Start of Block

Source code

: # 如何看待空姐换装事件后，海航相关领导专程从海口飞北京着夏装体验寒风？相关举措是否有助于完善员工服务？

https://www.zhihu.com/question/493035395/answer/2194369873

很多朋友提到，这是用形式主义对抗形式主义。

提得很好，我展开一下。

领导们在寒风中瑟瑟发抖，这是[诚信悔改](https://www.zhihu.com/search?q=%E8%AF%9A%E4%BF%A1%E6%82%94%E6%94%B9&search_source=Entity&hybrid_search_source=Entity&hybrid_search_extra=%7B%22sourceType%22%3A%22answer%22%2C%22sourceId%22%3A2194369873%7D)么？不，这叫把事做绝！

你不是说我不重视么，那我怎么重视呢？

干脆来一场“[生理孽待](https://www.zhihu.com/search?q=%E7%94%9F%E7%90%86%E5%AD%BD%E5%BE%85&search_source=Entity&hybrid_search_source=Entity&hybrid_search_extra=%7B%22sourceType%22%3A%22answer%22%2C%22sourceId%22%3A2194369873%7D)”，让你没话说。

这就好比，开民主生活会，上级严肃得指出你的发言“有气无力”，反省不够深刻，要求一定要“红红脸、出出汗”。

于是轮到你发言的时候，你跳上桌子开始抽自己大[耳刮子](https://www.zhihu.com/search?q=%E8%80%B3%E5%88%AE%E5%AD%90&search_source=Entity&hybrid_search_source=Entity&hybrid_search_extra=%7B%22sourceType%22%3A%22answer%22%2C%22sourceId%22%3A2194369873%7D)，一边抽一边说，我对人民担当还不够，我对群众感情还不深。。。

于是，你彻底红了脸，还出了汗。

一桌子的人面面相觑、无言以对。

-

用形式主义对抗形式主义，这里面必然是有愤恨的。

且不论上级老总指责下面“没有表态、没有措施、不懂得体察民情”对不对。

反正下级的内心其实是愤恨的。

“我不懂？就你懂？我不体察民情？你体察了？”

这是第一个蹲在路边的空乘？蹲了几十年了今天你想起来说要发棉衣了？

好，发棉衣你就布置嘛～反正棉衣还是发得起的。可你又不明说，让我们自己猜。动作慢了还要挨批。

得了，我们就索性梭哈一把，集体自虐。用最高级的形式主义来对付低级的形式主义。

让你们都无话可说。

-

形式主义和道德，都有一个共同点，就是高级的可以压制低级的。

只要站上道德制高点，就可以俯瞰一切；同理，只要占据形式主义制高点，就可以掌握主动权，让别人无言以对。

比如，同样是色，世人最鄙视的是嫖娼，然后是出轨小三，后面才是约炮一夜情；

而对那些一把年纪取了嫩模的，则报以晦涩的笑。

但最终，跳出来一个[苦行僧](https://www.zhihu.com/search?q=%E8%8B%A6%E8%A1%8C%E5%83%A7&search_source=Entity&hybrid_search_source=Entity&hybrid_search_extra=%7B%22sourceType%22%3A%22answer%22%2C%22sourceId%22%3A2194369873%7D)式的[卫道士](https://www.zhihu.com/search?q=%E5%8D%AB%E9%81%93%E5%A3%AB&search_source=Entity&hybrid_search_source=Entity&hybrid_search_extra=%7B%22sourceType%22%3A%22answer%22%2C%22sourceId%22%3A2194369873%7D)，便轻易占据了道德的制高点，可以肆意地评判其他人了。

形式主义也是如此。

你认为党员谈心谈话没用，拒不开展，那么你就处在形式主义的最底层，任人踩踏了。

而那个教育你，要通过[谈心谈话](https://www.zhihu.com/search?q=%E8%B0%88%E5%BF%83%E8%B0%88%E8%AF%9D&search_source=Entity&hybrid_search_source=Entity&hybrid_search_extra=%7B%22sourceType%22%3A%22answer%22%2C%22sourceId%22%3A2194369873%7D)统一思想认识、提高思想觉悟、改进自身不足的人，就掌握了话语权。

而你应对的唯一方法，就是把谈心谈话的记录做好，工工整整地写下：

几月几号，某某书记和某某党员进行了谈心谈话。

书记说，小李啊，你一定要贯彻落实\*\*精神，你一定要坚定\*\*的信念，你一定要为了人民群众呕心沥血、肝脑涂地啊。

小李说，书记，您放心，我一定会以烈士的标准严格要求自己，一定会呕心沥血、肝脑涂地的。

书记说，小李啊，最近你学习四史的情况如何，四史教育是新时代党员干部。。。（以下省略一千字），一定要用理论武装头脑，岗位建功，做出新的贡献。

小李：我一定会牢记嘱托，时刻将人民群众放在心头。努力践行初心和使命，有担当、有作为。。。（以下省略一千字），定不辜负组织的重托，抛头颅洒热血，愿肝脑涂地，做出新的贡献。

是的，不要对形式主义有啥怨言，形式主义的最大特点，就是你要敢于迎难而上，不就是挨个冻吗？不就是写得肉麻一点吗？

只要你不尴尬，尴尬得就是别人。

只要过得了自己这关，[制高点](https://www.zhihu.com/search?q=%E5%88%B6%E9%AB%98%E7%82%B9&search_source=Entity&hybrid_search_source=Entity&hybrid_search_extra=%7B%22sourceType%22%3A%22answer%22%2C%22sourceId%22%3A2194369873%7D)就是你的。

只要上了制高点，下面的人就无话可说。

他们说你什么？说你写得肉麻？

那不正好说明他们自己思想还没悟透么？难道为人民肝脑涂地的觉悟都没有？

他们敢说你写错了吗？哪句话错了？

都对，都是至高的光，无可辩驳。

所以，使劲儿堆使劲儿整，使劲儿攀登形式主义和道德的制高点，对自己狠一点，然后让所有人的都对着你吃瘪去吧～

End of Block

→ Directions:
Your answer must be an exact transcription of every record above.

→ Solution:
Source code

: # 如何看待空姐换装事件后，海航相关领导专程从海口飞北京着夏装体验寒风？相关举措是否有助于完善员工服务？

https://www.zhihu.com/question/493035395/answer/2194369873

很多朋友提到，这是用形式主义对抗形式主义。

提得很好，我展开一下。

领导们在寒风中瑟瑟发抖，这是[诚信悔改](https://www.zhihu.com/search?q=%E8%AF%9A%E4%BF%A1%E6%82%94%E6%94%B9&search_source=Entity&hybrid_search_source=Entity&hybrid_search_extra=%7B%22sourceType%22%3A%22answer%22%2C%22sourceId%22%3A2194369873%7D)么？不，这叫把事做绝！

你不是说我不重视么，那我怎么重视呢？

干脆来一场“[生理孽待](https://www.zhihu.com/search?q=%E7%94%9F%E7%90%86%E5%AD%BD%E5%BE%85&search_source=Entity&hybrid_search_source=Entity&hybrid_search_extra=%7B%22sourceType%22%3A%22answer%22%2C%22sourceId%22%3A2194369873%7D)”，让你没话说。

这就好比，开民主生活会，上级严肃得指出你的发言“有气无力”，反省不够深刻，要求一定要“红红脸、出出汗”。

于是轮到你发言的时候，你跳上桌子开始抽自己大[耳刮子](https://www.zhihu.com/search?q=%E8%80%B3%E5%88%AE%E5%AD%90&search_source=Entity&hybrid_search_source=Entity&hybrid_search_extra=%7B%22sourceType%22%3A%22answer%22%2C%22sourceId%22%3A2194369873%7D)，一边抽一边说，我对人民担当还不够，我对群众感情还不深。。。

于是，你彻底红了脸，还出了汗。

一桌子的人面面相觑、无言以对。

-

用形式主义对抗形式主义，这里面必然是有愤恨的。

且不论上级老总指责下面“没有表态、没有措施、不懂得体察民情”对不对。

反正下级的内心其实是愤恨的。

“我不懂？就你懂？我不体察民情？你体察了？”

这是第一个蹲在路边的空乘？蹲了几十年了今天你想起来说要发棉衣了？

好，发棉衣你就布置嘛～反正棉衣还是发得起的。可你又不明说，让我们自己猜。动作慢了还要挨批。

得了，我们就索性梭哈一把，集体自虐。用最高级的形式主义来对付低级的形式主义。

让你们都无话可说。

-

形式主义和道德，都有一个共同点，就是高级的可以压制低级的。

只要站上道德制高点，就可以俯瞰一切；同理，只要占据形式主义制高点，就可以掌握主动权，让别人无言以对。

比如，同样是色，世人最鄙视的是嫖娼，然后是出轨小三，后面才是约炮一夜情；

而对那些一把年纪取了嫩模的，则报以晦涩的笑。

但最终，跳出来一个[苦行僧](https://www.zhihu.com/search?q=%E8%8B%A6%E8%A1%8C%E5%83%A7&search_source=Entity&hybrid_search_source=Entity&hybrid_search_extra=%7B%22sourceType%22%3A%22answer%22%2C%22sourceId%22%3A2194369873%7D)式的[卫道士](https://www.zhihu.com/search?q=%E5%8D%AB%E9%81%93%E5%A3%AB&search_source=Entity&hybrid_search_source=Entity&hybrid_search_extra=%7B%22sourceType%22%3A%22answer%22%2C%22sourceId%22%3A2194369873%7D)，便轻易占据了道德的制高点，可以肆意地评判其他人了。

形式主义也是如此。

你认为党员谈心谈话没用，拒不开展，那么你就处在形式主义的最底层，任人踩踏了。

而那个教育你，要通过[谈心谈话](https://www.zhihu.com/search?q=%E8%B0%88%E5%BF%83%E8%B0%88%E8%AF%9D&search_source=Entity&hybrid_search_source=Entity&hybrid_search_extra=%7B%22sourceType%22%3A%22answer%22%2C%22sourceId%22%3A2194369873%7D)统一思想认识、提高思想觉悟、改进自身不足的人，就掌握了话语权。

而你应对的唯一方法，就是把谈心谈话的记录做好，工工整整地写下：

几月几号，某某书记和某某党员进行了谈心谈话。

书记说，小李啊，你一定要贯彻落实\*\*精神，你一定要坚定\*\*的信念，你一定要为了人民群众呕心沥血、肝脑涂地啊。

小李说，书记，您放心，我一定会以烈士的标准严格要求自己，一定会呕心沥血、肝脑涂地的。

书记说，小李啊，最近你学习四史的情况如何，四史教育是新时代党员干部。。。（以下省略一千字），一定要用理论武装头脑，岗位建功，做出新的贡献。

小李：我一定会牢记嘱托，时刻将人民群众放在心头。努力践行初心和使命，有担当、有作为。。。（以下省略一千字），定不辜负组织的重托，抛头颅洒热血，愿肝脑涂地，做出新的贡献。

是的，不要对形式主义有啥怨言，形式主义的最大特点，就是你要敢于迎难而上，不就是挨个冻吗？不就是写得肉麻一点吗？

只要你不尴尬，尴尬得就是别人。

只要过得了自己这关，[制高点](https://www.zhihu.com/search?q=%E5%88%B6%E9%AB%98%E7%82%B9&search_source=Entity&hybrid_search_source=Entity&hybrid_search_extra=%7B%22sourceType%22%3A%22answer%22%2C%22sourceId%22%3A2194369873%7D)就是你的。

只要上了制高点，下面的人就无话可说。

他们说你什么？说你写得肉麻？

那不正好说明他们自己思想还没悟透么？难道为人民肝脑涂地的觉悟都没有？

他们敢说你写错了吗？哪句话错了？

都对，都是至高的光，无可辩驳。

所以，使劲儿堆使劲儿整，使劲儿攀登形式主义和道德的制高点，对自己狠一点，然后让所有人的都对着你吃瘪去吧～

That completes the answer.